Marion once gave her a pamphlet for a group home in Oak Center, a place where young men like Thomas shared apartments, worked part-time jobs. Ginnie thanked Marion for the pamphlet and then didn’t speak to her for a week. Feeling accused again, judged, like she was back with the doctors in Arlington.
She knew that she had no idea what he was capable of, what he could do on his own. She wanted to believe that she kept him close for his own protection, but she knew that was no longer true. She was keeping him close because of her own fear. She was more afraid of the world than he was, possibly. Thomas offering to walk to the pharmacy and Ginnie calling Marion, calling the delivery boy instead.
She kept the pamphlet in the drawer of Henry’s old desk in the basement. Photographs of men Thomas’s age, working the checkout at a supermarket, clearing a table in a restaurant. A phone number on the front, New Resident Applications. The pamphlet waiting for the day when Ginnie would be weak enough to throw it away, or strong enough to carry it back aboveground.
* * *
She saw the man in the parked car glance over the top of his newspaper, saw him see her at the front window of the house and then look down, quickly, and before she knew exactly what she was doing she was out the door and across the lawn, striding up the middle of the street toward the gray sedan.
She wasn’t sure what had come over her. She’d had enough possibly. All of this sneaking around.
The man in the car noticed her too late, fumbled with his paper, his keys, but she was already there, trying to suppress her surprise at the face she recognized. He frowned, folded his paper, rolled down the window.
“Wouldn’t you rather come inside, Roy?” she said.
In the kitchen, she made coffee, poured two cups. Roy took a seat at the table. Thomas stood
in the doorway, watching.
“This is Mr. Pritchard,” Ginnie said. “He’s come to see us a few times. You might not remember him.”
“I remember him.”
Ginnie placed the cups on a tray. “What do you remember?”
Thomas stared for another moment. “He took my picture when I was a baby.” He turned and disappeared into the living room.
“He seems to be doing well,” Roy said.
“Yes.”
“He looks like Henry.”
Ginnie carried the tray to the table. “You could just come to the front door and knock.”
“I know. I’m sorry.”
She took a breath. “Has something happened?”
Roy poured milk into his cup, stirred. “No.”
“Would you tell me if it had?”
He lifted his spoon from the coffee, tapped it dry on the edge of his cup. “How’s Hannah?”

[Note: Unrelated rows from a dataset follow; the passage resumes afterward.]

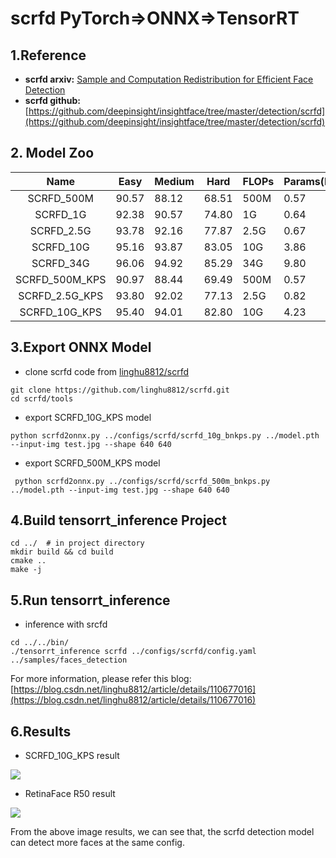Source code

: # scrfd PyTorch=>ONNX=>TensorRT

## 1.Reference
- **scrfd arxiv:** [Sample and Computation Redistribution for Efficient Face Detection](https://arxiv.org/abs/2105.04714)
- **scrfd github:** [https://github.com/deepinsight/insightface/tree/master/detection/scrfd](https://github.com/deepinsight/insightface/tree/master/detection/scrfd)

## 2. Model Zoo

|      Name      | Easy  | Medium | Hard  | FLOPs | Params(M) | Infer(ms) | Link                                                         |
| :------------: | ----- | ------ | ----- | ----- | --------- | --------- | ------------------------------------------------------------ |
|   SCRFD_500M   | 90.57 | 88.12  | 68.51 | 500M  | 0.57      | 3.6       | [download](https://1drv.ms/u/s!AswpsDO2toNKqyYWxScdiTITY4TQ?e=DjXof9) |
|    SCRFD_1G    | 92.38 | 90.57  | 74.80 | 1G    | 0.64      | 4.1       | [download](https://1drv.ms/u/s!AswpsDO2toNKqyPVLI44ahNBsOMR?e=esPrBL) |
|   SCRFD_2.5G   | 93.78 | 92.16  | 77.87 | 2.5G  | 0.67      | 4.2       | [download](https://1drv.ms/u/s!AswpsDO2toNKqyTIXnzB1ujPq4th?e=5t1VNv) |
|   SCRFD_10G    | 95.16 | 93.87  | 83.05 | 10G   | 3.86      | 4.9       | [download](https://1drv.ms/u/s!AswpsDO2toNKqyUKwTiwXv2kaa8o?e=umfepO) |
|   SCRFD_34G    | 96.06 | 94.92  | 85.29 | 34G   | 9.80      | 11.7      | [download](https://1drv.ms/u/s!AswpsDO2toNKqyKZwFebVlmlOvzz?e=V2rqUy) |
| SCRFD_500M_KPS | 90.97 | 88.44  | 69.49 | 500M  | 0.57      | 3.6      | [download](https://1drv.ms/u/s!AswpsDO2toNKri_NDM0GIkPpkE2f?e=JkebJo) |
| SCRFD_2.5G_KPS | 93.80 | 92.02  | 77.13 | 2.5G  | 0.82      | 4.3       | [download](https://1drv.ms/u/s!AswpsDO2toNKqyGlhxnCg3smyQqX?e=A6Hufm) |
| SCRFD_10G_KPS  | 95.40 | 94.01  | 82.80 | 10G   | 4.23      | 5.0       | [download](https://1drv.ms/u/s!AswpsDO2toNKqycsF19UbaCWaLWx?e=F6i5Vm) |

## 3.Export ONNX Model
- clone scrfd code from [linghu8812/scrfd](https://github.com/linghu8812/scrfd)
```
git clone https://github.com/linghu8812/scrfd.git
cd scrfd/tools
```
- export SCRFD_10G_KPS model
```
python scrfd2onnx.py ../configs/scrfd/scrfd_10g_bnkps.py ../model.pth --input-img test.jpg --shape 640 640
```
- export SCRFD_500M_KPS model
```
 python scrfd2onnx.py ../configs/scrfd/scrfd_500m_bnkps.py ../model.pth --input-img test.jpg --shape 640 640
```

## 4.Build tensorrt_inference Project
```
cd ../  # in project directory
mkdir build && cd build
cmake ..
make -j
```

## 5.Run tensorrt_inference
- inference with srcfd
```
cd ../../bin/
./tensorrt_inference scrfd ../configs/scrfd/config.yaml ../samples/faces_detection
```

For more information, please refer this blog: [https://blog.csdn.net/linghu8812/article/details/110677016](https://blog.csdn.net/linghu8812/article/details/110677016)

## 6.Results
- SCRFD_10G_KPS result

![](SCRFD_10G_KPS.jpg)

- RetinaFace R50 result

![](RetinaFace_R50.jpg)

From the above image results, we can see that, the scrfd detection model can detect more faces at the same config.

“I haven’t seen her in six months,” Ginnie said.
“I’m sorry to hear that.”
“It’s not as bad as it could be. It’s been a year before. Longer than a year.”
“Have you ever thought of going down there?”
“I don’t want to destroy what little is left. I’ll take six months over nothing.” She looked at Roy. “Have you been down there?”
Roy shook his head.
“You’re not watching her?”
“Not as far as I know. There isn’t any reason to.”
“Is there any reason to watch us?”
“I don’t know.”
“I see you, I see the others, and it gives me hope,” she said. “When you stop coming, I’ll know he’s really gone.”
“I’m not here to mislead you, Ginnie.”
She stood from the table, carried her cup to the sink. “Do you remember that day in Arlington, when you brought Henry home? I was standing at the door, watching him come up the walkway in the snow, his coat open, his hat crooked. I thought, I had the thought, that this was the worst moment. That this feeling, the fear and helplessness, watching him come to the door, I thought that this was as bad as it could ever get. I could see, right then, a life without him, and I didn’t know how I could do it. I couldn’t imagine that life.”